(MATERIAL SHOWN Opens)

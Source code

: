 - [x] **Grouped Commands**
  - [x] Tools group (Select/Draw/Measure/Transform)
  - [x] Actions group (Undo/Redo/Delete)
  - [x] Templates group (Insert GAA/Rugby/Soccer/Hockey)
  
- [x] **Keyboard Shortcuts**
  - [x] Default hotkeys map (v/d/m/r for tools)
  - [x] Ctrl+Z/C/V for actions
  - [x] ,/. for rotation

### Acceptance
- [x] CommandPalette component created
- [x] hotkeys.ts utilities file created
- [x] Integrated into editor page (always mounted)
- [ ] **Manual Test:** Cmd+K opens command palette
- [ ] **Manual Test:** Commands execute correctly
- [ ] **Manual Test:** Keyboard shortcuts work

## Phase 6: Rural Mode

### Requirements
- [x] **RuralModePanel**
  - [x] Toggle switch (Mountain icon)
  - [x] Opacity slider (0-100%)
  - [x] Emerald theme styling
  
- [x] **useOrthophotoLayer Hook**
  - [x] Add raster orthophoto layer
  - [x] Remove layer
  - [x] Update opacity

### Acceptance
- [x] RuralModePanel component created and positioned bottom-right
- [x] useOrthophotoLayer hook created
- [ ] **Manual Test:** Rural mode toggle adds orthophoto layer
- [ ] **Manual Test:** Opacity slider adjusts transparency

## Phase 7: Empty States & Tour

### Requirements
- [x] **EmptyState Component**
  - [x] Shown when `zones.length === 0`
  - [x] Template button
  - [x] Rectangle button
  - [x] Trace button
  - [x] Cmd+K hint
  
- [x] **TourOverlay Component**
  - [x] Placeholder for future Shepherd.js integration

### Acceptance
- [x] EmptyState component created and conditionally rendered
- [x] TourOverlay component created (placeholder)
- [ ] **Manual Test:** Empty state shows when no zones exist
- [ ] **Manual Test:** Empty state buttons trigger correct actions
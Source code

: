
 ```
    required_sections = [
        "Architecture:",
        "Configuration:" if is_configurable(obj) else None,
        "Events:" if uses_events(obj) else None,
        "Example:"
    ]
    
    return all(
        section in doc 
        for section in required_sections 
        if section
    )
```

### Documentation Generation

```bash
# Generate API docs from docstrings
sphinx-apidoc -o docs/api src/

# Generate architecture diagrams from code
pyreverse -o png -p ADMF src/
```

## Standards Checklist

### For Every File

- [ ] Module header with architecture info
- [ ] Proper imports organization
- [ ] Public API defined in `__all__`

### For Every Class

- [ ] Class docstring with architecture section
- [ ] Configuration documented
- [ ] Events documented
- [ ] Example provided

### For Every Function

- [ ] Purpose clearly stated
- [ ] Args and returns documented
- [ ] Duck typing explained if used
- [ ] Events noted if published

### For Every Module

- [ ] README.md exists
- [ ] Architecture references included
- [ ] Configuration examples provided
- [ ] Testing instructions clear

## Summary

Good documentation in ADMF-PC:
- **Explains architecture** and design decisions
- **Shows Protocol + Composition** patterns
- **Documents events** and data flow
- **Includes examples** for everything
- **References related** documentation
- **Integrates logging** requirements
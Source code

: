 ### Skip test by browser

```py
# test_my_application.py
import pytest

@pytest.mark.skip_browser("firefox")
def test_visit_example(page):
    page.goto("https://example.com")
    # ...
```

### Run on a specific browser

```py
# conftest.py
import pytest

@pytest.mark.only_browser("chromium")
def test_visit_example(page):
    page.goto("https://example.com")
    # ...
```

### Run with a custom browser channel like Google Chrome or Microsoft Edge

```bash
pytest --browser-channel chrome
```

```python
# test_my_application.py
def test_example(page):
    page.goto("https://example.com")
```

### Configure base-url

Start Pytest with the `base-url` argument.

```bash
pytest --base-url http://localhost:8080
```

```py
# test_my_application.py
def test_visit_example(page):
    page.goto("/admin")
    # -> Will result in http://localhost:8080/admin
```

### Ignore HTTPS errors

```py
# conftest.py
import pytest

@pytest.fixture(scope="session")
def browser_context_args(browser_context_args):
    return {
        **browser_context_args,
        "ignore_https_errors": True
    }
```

(MATERIAL SHOWN Closes)

_AIM OF THE EXERCISE_
Retype all of the records so that every line matches the original exactly.

_SOLUTION FOR THIS EXERCISE_
Source code

: - [x] **Grouped Commands**
  - [x] Tools group (Select/Draw/Measure/Transform)
  - [x] Actions group (Undo/Redo/Delete)
  - [x] Templates group (Insert GAA/Rugby/Soccer/Hockey)
  
- [x] **Keyboard Shortcuts**
  - [x] Default hotkeys map (v/d/m/r for tools)
  - [x] Ctrl+Z/C/V for actions
  - [x] ,/. for rotation

### Acceptance
- [x] CommandPalette component created
- [x] hotkeys.ts utilities file created
- [x] Integrated into editor page (always mounted)
- [ ] **Manual Test:** Cmd+K opens command palette
- [ ] **Manual Test:** Commands execute correctly
- [ ] **Manual Test:** Keyboard shortcuts work

## Phase 6: Rural Mode

### Requirements
- [x] **RuralModePanel**
  - [x] Toggle switch (Mountain icon)
  - [x] Opacity slider (0-100%)
  - [x] Emerald theme styling
  
- [x] **useOrthophotoLayer Hook**
  - [x] Add raster orthophoto layer
  - [x] Remove layer
  - [x] Update opacity

### Acceptance
- [x] RuralModePanel component created and positioned bottom-right
- [x] useOrthophotoLayer hook created
- [ ] **Manual Test:** Rural mode toggle adds orthophoto layer
- [ ] **Manual Test:** Opacity slider adjusts transparency

## Phase 7: Empty States & Tour

### Requirements
- [x] **EmptyState Component**
  - [x] Shown when `zones.length === 0`
  - [x] Template button
  - [x] Rectangle button
  - [x] Trace button
  - [x] Cmd+K hint
  
- [x] **TourOverlay Component**
  - [x] Placeholder for future Shepherd.js integration

### Acceptance
- [x] EmptyState component created and conditionally rendered
- [x] TourOverlay component created (placeholder)
- [ ] **Manual Test:** Empty state shows when no zones exist
- [ ] **Manual Test:** Empty state buttons trigger correct actions
Source code

:
 ```
    required_sections = [
        "Architecture:",
        "Configuration:" if is_configurable(obj) else None,
        "Events:" if uses_events(obj) else None,
        "Example:"
    ]
    
    return all(
        section in doc 
        for section in required_sections 
        if section
    )
```

### Documentation Generation

```bash
# Generate API docs from docstrings
sphinx-apidoc -o docs/api src/

# Generate architecture diagrams from code
pyreverse -o png -p ADMF src/
```

## Standards Checklist

### For Every File

- [ ] Module header with architecture info
- [ ] Proper imports organization
- [ ] Public API defined in `__all__`

### For Every Class

- [ ] Class docstring with architecture section
- [ ] Configuration documented
- [ ] Events documented
- [ ] Example provided

### For Every Function

- [ ] Purpose clearly stated
- [ ] Args and returns documented
- [ ] Duck typing explained if used
- [ ] Events noted if published

### For Every Module

- [ ] README.md exists
- [ ] Architecture references included
- [ ] Configuration examples provided
- [ ] Testing instructions clear

## Summary

Good documentation in ADMF-PC:
- **Explains architecture** and design decisions
- **Shows Protocol + Composition** patterns
- **Documents events** and data flow
- **Includes examples** for everything
- **References related** documentation
- **Integrates logging** requirements
Source code

: ### Skip test by browser

```py
# test_my_application.py
import pytest

@pytest.mark.skip_browser("firefox")
def test_visit_example(page):
    page.goto("https://example.com")
    # ...
```

### Run on a specific browser

```py
# conftest.py
import pytest

@pytest.mark.only_browser("chromium")
def test_visit_example(page):
    page.goto("https://example.com")
    # ...
```

### Run with a custom browser channel like Google Chrome or Microsoft Edge

```bash
pytest --browser-channel chrome
```

```python
# test_my_application.py
def test_example(page):
    page.goto("https://example.com")
```

### Configure base-url

Start Pytest with the `base-url` argument.

```bash
pytest --base-url http://localhost:8080
```

```py
# test_my_application.py
def test_visit_example(page):
    page.goto("/admin")
    # -> Will result in http://localhost:8080/admin
```

### Ignore HTTPS errors

```py
# conftest.py
import pytest

@pytest.fixture(scope="session")
def browser_context_args(browser_context_args):
    return {
        **browser_context_args,
        "ignore_https_errors": True
    }
```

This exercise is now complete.